> [PROBLEM REQUIREMENTS]:
Some lines below hold "action". Pick them out and copy them.

Segment Open

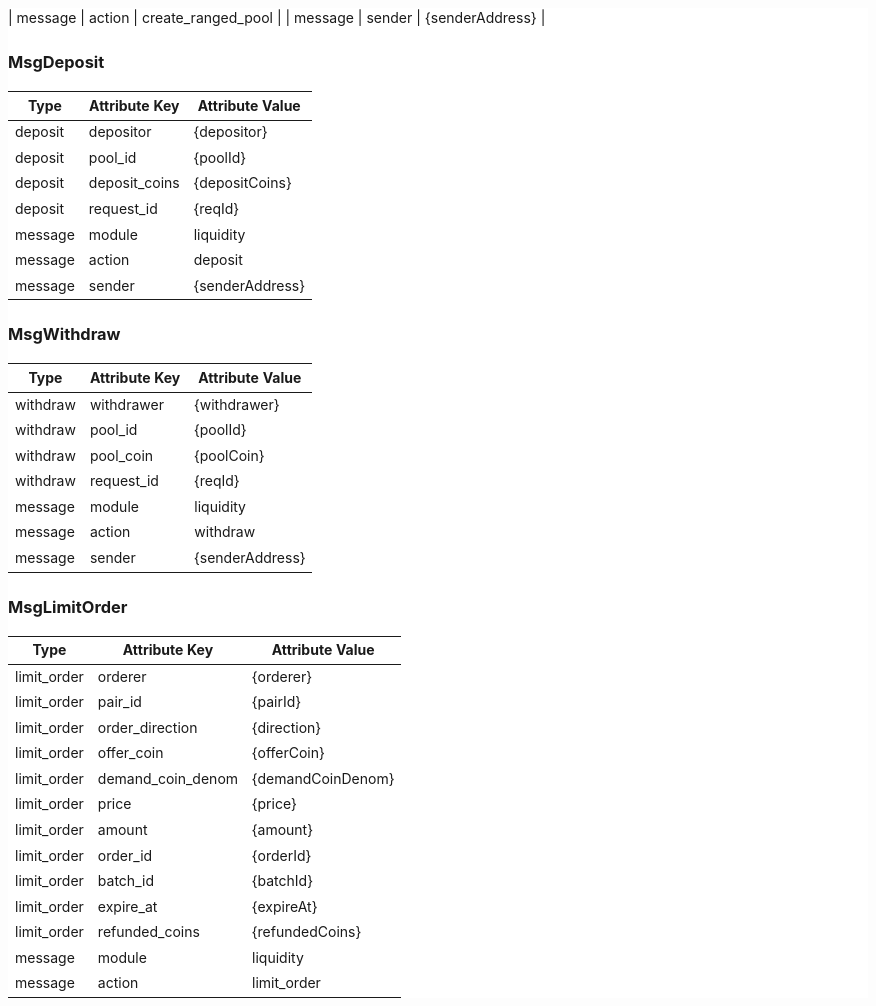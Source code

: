 | message            | action           | create_ranged_pool |
| message            | sender           | {senderAddress}    |

### MsgDeposit

| Type      | Attribute Key | Attribute Value |
|-----------|---------------|-----------------|
| deposit   | depositor     | {depositor}     |
| deposit   | pool_id       | {poolId}        |
| deposit   | deposit_coins | {depositCoins}  |
| deposit   | request_id    | {reqId}         |
| message   | module        | liquidity       |
| message   | action        | deposit         |
| message   | sender        | {senderAddress} |

### MsgWithdraw

| Type      | Attribute Key | Attribute Value |
|-----------|---------------|-----------------|
| withdraw  | withdrawer    | {withdrawer}    |
| withdraw  | pool_id       | {poolId}        |
| withdraw  | pool_coin     | {poolCoin}      |
| withdraw  | request_id    | {reqId}         |
| message   | module        | liquidity       |
| message   | action        | withdraw        |
| message   | sender        | {senderAddress} |

### MsgLimitOrder

| Type        | Attribute Key     | Attribute Value   |
|-------------|-------------------|-------------------|
| limit_order | orderer           | {orderer}         |
| limit_order | pair_id           | {pairId}          |
| limit_order | order_direction   | {direction}       |
| limit_order | offer_coin        | {offerCoin}       |
| limit_order | demand_coin_denom | {demandCoinDenom} |
| limit_order | price             | {price}           |
| limit_order | amount            | {amount}          |
| limit_order | order_id          | {orderId}         |
| limit_order | batch_id          | {batchId}         |
| limit_order | expire_at         | {expireAt}        |
| limit_order | refunded_coins    | {refundedCoins}   |
| message     | module            | liquidity         |
| message     | action            | limit_order       |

Segment Closed

> [RESULT OF THIS TASK]:
: | message            | action           | create_ranged_pool |
| message   | action        | deposit         |
| message   | action        | withdraw        |
| message     | action            | limit_order       |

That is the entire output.